WORK TASK>
Each line of the entries, from the first to the line containing "actual analytic value identity.", is to be transcribed exactly as it stands; include no other lines.
(SOURCE MATERIAL begins)
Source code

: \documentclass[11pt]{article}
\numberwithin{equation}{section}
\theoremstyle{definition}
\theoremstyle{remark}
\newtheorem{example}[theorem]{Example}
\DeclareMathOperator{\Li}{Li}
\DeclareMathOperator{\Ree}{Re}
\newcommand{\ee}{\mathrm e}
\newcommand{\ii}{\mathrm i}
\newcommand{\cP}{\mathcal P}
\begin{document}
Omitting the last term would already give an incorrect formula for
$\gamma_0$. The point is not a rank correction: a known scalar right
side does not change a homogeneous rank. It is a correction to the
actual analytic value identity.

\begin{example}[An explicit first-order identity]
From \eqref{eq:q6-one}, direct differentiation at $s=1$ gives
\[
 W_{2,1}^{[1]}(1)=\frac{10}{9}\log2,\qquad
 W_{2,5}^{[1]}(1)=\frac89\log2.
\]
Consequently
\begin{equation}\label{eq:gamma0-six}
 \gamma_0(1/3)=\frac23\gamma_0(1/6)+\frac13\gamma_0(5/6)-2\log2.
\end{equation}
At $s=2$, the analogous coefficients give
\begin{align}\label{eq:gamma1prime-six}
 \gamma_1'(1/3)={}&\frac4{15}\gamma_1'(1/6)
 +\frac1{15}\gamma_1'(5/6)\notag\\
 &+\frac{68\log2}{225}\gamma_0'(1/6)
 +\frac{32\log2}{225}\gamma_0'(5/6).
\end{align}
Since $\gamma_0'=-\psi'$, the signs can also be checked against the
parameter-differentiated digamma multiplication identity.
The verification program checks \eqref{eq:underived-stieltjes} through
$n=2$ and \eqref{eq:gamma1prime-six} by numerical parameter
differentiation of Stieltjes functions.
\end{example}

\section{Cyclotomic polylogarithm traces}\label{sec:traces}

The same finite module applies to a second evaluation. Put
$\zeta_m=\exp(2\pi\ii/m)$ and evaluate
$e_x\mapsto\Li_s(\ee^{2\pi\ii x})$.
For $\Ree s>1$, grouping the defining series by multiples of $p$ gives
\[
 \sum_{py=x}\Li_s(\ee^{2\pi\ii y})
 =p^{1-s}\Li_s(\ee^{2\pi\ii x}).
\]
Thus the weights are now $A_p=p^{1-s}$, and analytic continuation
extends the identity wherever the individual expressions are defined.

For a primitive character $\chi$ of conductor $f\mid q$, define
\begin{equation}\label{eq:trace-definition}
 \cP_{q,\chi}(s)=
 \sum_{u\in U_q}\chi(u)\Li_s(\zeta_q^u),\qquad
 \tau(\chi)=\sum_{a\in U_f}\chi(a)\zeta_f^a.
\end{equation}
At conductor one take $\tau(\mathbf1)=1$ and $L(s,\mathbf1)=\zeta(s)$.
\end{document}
(SOURCE MATERIAL ends)
REPLY>
Source code

: \documentclass[11pt]{article}
\numberwithin{equation}{section}
\theoremstyle{definition}
\theoremstyle{remark}
\newtheorem{example}[theorem]{Example}
\DeclareMathOperator{\Li}{Li}
\DeclareMathOperator{\Ree}{Re}
\newcommand{\ee}{\mathrm e}
\newcommand{\ii}{\mathrm i}
\newcommand{\cP}{\mathcal P}
\begin{document}
Omitting the last term would already give an incorrect formula for
$\gamma_0$. The point is not a rank correction: a known scalar right
side does not change a homogeneous rank. It is a correction to the
actual analytic value identity.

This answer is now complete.